- Exercise directions:
What lines below include the word "execute"? Copy each one.

(Data extracted from a collection)
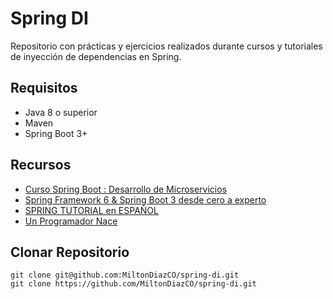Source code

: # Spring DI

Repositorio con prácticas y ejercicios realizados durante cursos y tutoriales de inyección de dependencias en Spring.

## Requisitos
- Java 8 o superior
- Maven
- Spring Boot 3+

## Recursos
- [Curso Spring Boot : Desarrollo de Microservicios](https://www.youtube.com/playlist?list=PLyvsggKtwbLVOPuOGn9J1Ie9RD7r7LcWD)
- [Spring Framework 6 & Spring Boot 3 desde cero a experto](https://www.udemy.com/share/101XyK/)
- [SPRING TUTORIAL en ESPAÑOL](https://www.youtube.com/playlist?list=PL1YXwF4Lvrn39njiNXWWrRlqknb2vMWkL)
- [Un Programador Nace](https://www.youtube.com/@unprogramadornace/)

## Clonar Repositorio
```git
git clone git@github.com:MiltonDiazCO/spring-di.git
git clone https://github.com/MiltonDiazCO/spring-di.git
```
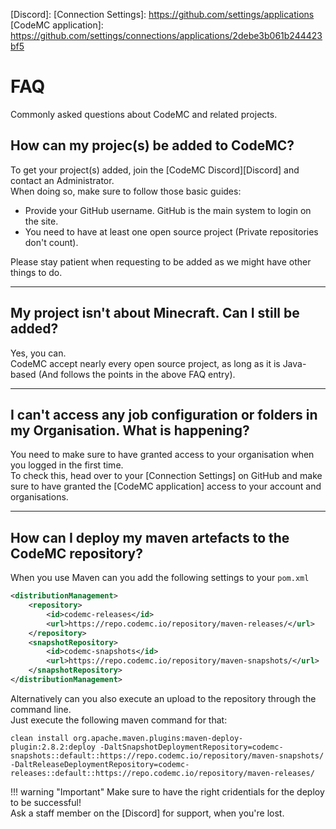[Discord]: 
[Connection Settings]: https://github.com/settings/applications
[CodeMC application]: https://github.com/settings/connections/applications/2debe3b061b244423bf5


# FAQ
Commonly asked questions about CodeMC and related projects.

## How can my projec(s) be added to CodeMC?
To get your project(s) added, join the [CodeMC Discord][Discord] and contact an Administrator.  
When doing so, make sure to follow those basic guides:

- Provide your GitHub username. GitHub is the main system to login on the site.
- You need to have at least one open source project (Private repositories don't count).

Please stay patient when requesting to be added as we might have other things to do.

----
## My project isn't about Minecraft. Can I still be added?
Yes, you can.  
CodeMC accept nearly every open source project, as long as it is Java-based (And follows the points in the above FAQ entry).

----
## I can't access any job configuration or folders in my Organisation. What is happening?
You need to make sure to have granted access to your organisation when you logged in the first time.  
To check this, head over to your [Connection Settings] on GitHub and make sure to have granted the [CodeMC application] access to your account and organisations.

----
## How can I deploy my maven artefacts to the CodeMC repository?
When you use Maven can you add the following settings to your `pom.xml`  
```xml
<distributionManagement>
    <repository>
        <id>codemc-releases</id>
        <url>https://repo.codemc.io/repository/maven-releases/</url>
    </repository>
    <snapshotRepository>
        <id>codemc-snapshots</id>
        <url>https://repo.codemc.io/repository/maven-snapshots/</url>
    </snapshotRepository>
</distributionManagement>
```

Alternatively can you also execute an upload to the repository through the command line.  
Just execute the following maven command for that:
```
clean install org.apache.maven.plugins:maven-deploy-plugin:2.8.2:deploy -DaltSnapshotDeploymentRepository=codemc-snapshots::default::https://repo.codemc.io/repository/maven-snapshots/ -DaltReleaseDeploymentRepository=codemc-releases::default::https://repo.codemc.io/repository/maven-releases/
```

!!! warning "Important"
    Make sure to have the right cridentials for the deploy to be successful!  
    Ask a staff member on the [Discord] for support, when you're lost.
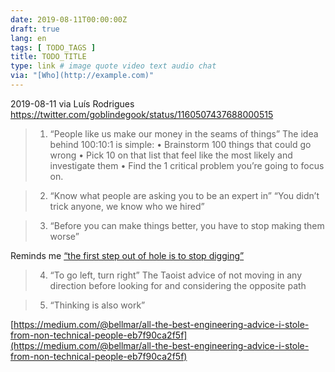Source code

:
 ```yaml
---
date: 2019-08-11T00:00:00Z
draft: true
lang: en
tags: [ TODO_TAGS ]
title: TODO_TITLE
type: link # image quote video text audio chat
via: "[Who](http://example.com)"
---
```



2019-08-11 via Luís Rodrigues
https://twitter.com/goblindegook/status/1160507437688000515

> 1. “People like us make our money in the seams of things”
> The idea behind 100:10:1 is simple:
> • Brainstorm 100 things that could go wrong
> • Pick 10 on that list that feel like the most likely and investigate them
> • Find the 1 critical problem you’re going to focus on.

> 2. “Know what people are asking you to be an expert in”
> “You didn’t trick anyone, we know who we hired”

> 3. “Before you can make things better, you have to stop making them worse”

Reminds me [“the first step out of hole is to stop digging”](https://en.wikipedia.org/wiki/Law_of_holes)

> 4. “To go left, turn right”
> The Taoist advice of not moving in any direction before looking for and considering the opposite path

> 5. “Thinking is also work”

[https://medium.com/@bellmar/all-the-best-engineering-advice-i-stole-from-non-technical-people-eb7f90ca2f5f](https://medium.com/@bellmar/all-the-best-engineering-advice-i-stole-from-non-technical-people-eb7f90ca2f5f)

- Written solution:
Alternatively can you also execute an upload to the repository through the command line.  
Just execute the following maven command for that:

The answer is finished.